In only a short time, after much social and religious upheaval there, the sisters left China and, subsequently, a Siberian placement. The sisters opened Columbus Extension Hospital (later renamed Saint Cabrini Hospital) in the heart of the city’s Italian neighborhood on the Near West Side. Both hospitals eventually closed near the end of the 20th century. Their foundress’s name lives on via Chicago's Cabrini Street.

Cabrini was naturalized as a US citizen in 1909.

Death

Mother Cabrini died of complications from dysentery at age 67 in Columbus Hospital in Chicago, Illinois, on December 22, 1917. By that time, she had founded 67 missionary institutions to serve the sick and poor and train additional nuns to carry on the work. Her body was originally interred at Saint Cabrini Home, an orphanage she founded in West Park, Ulster County, New York.

Shrine
In 1931, her body was exhumed, found to be partially incorrupt and is now enshrined under glass in the altar at St. Frances Cabrini Shrine, part of Mother Cabrini High School, at 701 Fort Washington Avenue, in the Washington Heights section of Manhattan. The street to the west of the shrine was renamed Cabrini Boulevard in her honor. Another Mother Cabrini Shrine can be found in Golden, Colorado.

Veneration
Cabrini was beatified on November 13, 1938, and canonized on July 7, 1946, by Pope Pius XII. St. Frances Xavier Cabrini is the patron saint of immigrants. Her beatification miracle involved the restoration of sight to a child who had been blinded by excess silver nitrate in its eyes. Her canonization miracle involved the healing of a terminally ill nun. The date fixed at the universal level for Mother Cabrini's feast day is November 13, the day of her beatification. In the pre-1970 calendar, still used by some, the date was December 22, the day of her birth to heaven, and so the day normally chosen for a saint's feast day.
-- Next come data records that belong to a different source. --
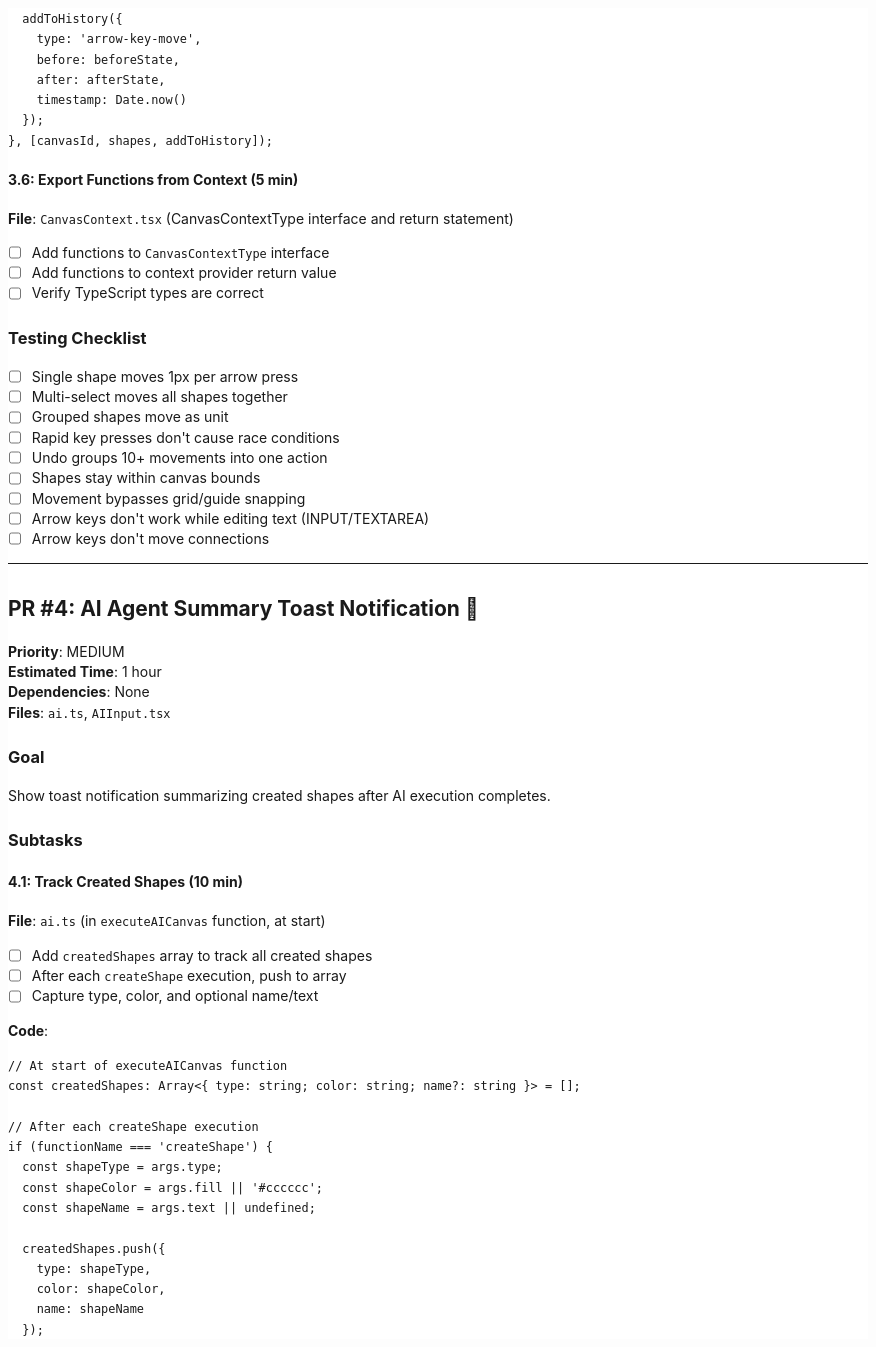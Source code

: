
 ```tsx
  addToHistory({
    type: 'arrow-key-move',
    before: beforeState,
    after: afterState,
    timestamp: Date.now()
  });
}, [canvasId, shapes, addToHistory]);
```

#### 3.6: Export Functions from Context (5 min)
**File**: `CanvasContext.tsx` (CanvasContextType interface and return statement)

- [ ] Add functions to `CanvasContextType` interface
- [ ] Add functions to context provider return value
- [ ] Verify TypeScript types are correct

### Testing Checklist
- [ ] Single shape moves 1px per arrow press
- [ ] Multi-select moves all shapes together
- [ ] Grouped shapes move as unit
- [ ] Rapid key presses don't cause race conditions
- [ ] Undo groups 10+ movements into one action
- [ ] Shapes stay within canvas bounds
- [ ] Movement bypasses grid/guide snapping
- [ ] Arrow keys don't work while editing text (INPUT/TEXTAREA)
- [ ] Arrow keys don't move connections

---

## PR #4: AI Agent Summary Toast Notification 🤖
**Priority**: MEDIUM  
**Estimated Time**: 1 hour  
**Dependencies**: None  
**Files**: `ai.ts`, `AIInput.tsx`

### Goal
Show toast notification summarizing created shapes after AI execution completes.

### Subtasks

#### 4.1: Track Created Shapes (10 min)
**File**: `ai.ts` (in `executeAICanvas` function, at start)

- [ ] Add `createdShapes` array to track all created shapes
- [ ] After each `createShape` execution, push to array
- [ ] Capture type, color, and optional name/text

**Code**:
```tsx
// At start of executeAICanvas function
const createdShapes: Array<{ type: string; color: string; name?: string }> = [];

// After each createShape execution
if (functionName === 'createShape') {
  const shapeType = args.type;
  const shapeColor = args.fill || '#cccccc';
  const shapeName = args.text || undefined;
  
  createdShapes.push({ 
    type: shapeType, 
    color: shapeColor,
    name: shapeName
  });
```
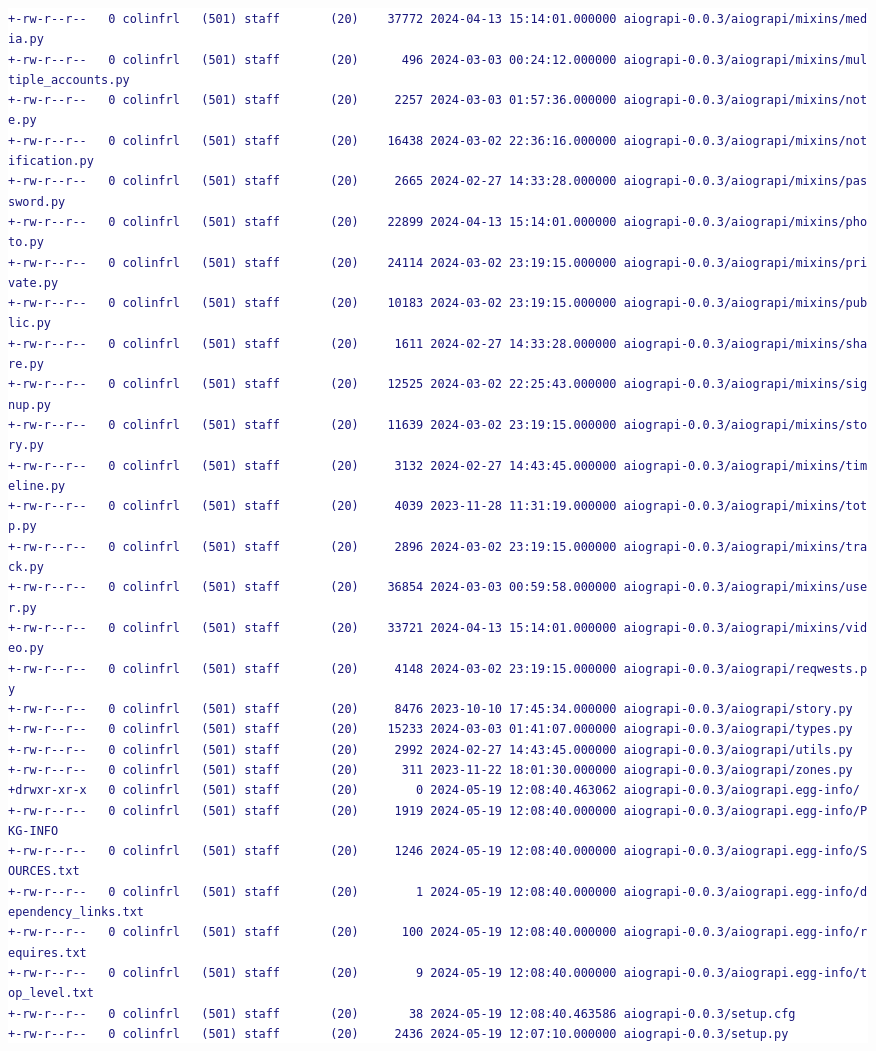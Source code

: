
 ```diff
+-rw-r--r--   0 colinfrl   (501) staff       (20)    37772 2024-04-13 15:14:01.000000 aiograpi-0.0.3/aiograpi/mixins/media.py
+-rw-r--r--   0 colinfrl   (501) staff       (20)      496 2024-03-03 00:24:12.000000 aiograpi-0.0.3/aiograpi/mixins/multiple_accounts.py
+-rw-r--r--   0 colinfrl   (501) staff       (20)     2257 2024-03-03 01:57:36.000000 aiograpi-0.0.3/aiograpi/mixins/note.py
+-rw-r--r--   0 colinfrl   (501) staff       (20)    16438 2024-03-02 22:36:16.000000 aiograpi-0.0.3/aiograpi/mixins/notification.py
+-rw-r--r--   0 colinfrl   (501) staff       (20)     2665 2024-02-27 14:33:28.000000 aiograpi-0.0.3/aiograpi/mixins/password.py
+-rw-r--r--   0 colinfrl   (501) staff       (20)    22899 2024-04-13 15:14:01.000000 aiograpi-0.0.3/aiograpi/mixins/photo.py
+-rw-r--r--   0 colinfrl   (501) staff       (20)    24114 2024-03-02 23:19:15.000000 aiograpi-0.0.3/aiograpi/mixins/private.py
+-rw-r--r--   0 colinfrl   (501) staff       (20)    10183 2024-03-02 23:19:15.000000 aiograpi-0.0.3/aiograpi/mixins/public.py
+-rw-r--r--   0 colinfrl   (501) staff       (20)     1611 2024-02-27 14:33:28.000000 aiograpi-0.0.3/aiograpi/mixins/share.py
+-rw-r--r--   0 colinfrl   (501) staff       (20)    12525 2024-03-02 22:25:43.000000 aiograpi-0.0.3/aiograpi/mixins/signup.py
+-rw-r--r--   0 colinfrl   (501) staff       (20)    11639 2024-03-02 23:19:15.000000 aiograpi-0.0.3/aiograpi/mixins/story.py
+-rw-r--r--   0 colinfrl   (501) staff       (20)     3132 2024-02-27 14:43:45.000000 aiograpi-0.0.3/aiograpi/mixins/timeline.py
+-rw-r--r--   0 colinfrl   (501) staff       (20)     4039 2023-11-28 11:31:19.000000 aiograpi-0.0.3/aiograpi/mixins/totp.py
+-rw-r--r--   0 colinfrl   (501) staff       (20)     2896 2024-03-02 23:19:15.000000 aiograpi-0.0.3/aiograpi/mixins/track.py
+-rw-r--r--   0 colinfrl   (501) staff       (20)    36854 2024-03-03 00:59:58.000000 aiograpi-0.0.3/aiograpi/mixins/user.py
+-rw-r--r--   0 colinfrl   (501) staff       (20)    33721 2024-04-13 15:14:01.000000 aiograpi-0.0.3/aiograpi/mixins/video.py
+-rw-r--r--   0 colinfrl   (501) staff       (20)     4148 2024-03-02 23:19:15.000000 aiograpi-0.0.3/aiograpi/reqwests.py
+-rw-r--r--   0 colinfrl   (501) staff       (20)     8476 2023-10-10 17:45:34.000000 aiograpi-0.0.3/aiograpi/story.py
+-rw-r--r--   0 colinfrl   (501) staff       (20)    15233 2024-03-03 01:41:07.000000 aiograpi-0.0.3/aiograpi/types.py
+-rw-r--r--   0 colinfrl   (501) staff       (20)     2992 2024-02-27 14:43:45.000000 aiograpi-0.0.3/aiograpi/utils.py
+-rw-r--r--   0 colinfrl   (501) staff       (20)      311 2023-11-22 18:01:30.000000 aiograpi-0.0.3/aiograpi/zones.py
+drwxr-xr-x   0 colinfrl   (501) staff       (20)        0 2024-05-19 12:08:40.463062 aiograpi-0.0.3/aiograpi.egg-info/
+-rw-r--r--   0 colinfrl   (501) staff       (20)     1919 2024-05-19 12:08:40.000000 aiograpi-0.0.3/aiograpi.egg-info/PKG-INFO
+-rw-r--r--   0 colinfrl   (501) staff       (20)     1246 2024-05-19 12:08:40.000000 aiograpi-0.0.3/aiograpi.egg-info/SOURCES.txt
+-rw-r--r--   0 colinfrl   (501) staff       (20)        1 2024-05-19 12:08:40.000000 aiograpi-0.0.3/aiograpi.egg-info/dependency_links.txt
+-rw-r--r--   0 colinfrl   (501) staff       (20)      100 2024-05-19 12:08:40.000000 aiograpi-0.0.3/aiograpi.egg-info/requires.txt
+-rw-r--r--   0 colinfrl   (501) staff       (20)        9 2024-05-19 12:08:40.000000 aiograpi-0.0.3/aiograpi.egg-info/top_level.txt
+-rw-r--r--   0 colinfrl   (501) staff       (20)       38 2024-05-19 12:08:40.463586 aiograpi-0.0.3/setup.cfg
+-rw-r--r--   0 colinfrl   (501) staff       (20)     2436 2024-05-19 12:07:10.000000 aiograpi-0.0.3/setup.py
```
St. Frances Xavier Cabrini



Patroness of Immigrants

Maria Francesca Cabrini was born in Lombardy Italy on July 15, 1850, the youngest of thirteen children. She was a small and frail little girl with curly, blond hair. Because of her delicate condition, she was schooled at home by her sister Rosa, who was fifteen years her senior. When Frances was 18 years old she tried to become a religious, but was denied entrance because of her poor health. She remained with her parents until their death and then worked with her brothers and sisters on a farm. In 1872, after recovering from smallpox contracted while visiting the sick and the poor, she was asked to teach at a girls' school. After six years of teaching, she followed the request of her bishop and founded the Missionary Sisters of the Sacred Heart to care for the poor children in schools and hospitals. She eventually came to the United States in 1889 at the urging of Pope Leo XIII. She was accompanied by six Sisters, and their mission was to work among the Italian immigrants of New York City.

Before long, she founded schools, hospitals, and orphanages, and by the time of her death in Chicago on December 22, 1917, her institute numbered houses in England, France, Spain, and South America. In 1946 she became the first American citizen to be canonized, when Pope Pius XII elevated her to sainthood. We celebrate her feast day on November 13.

The Saint Frances Cabrini Shrine is located at 710 Fort Washington Avenue (190th street) in New York City.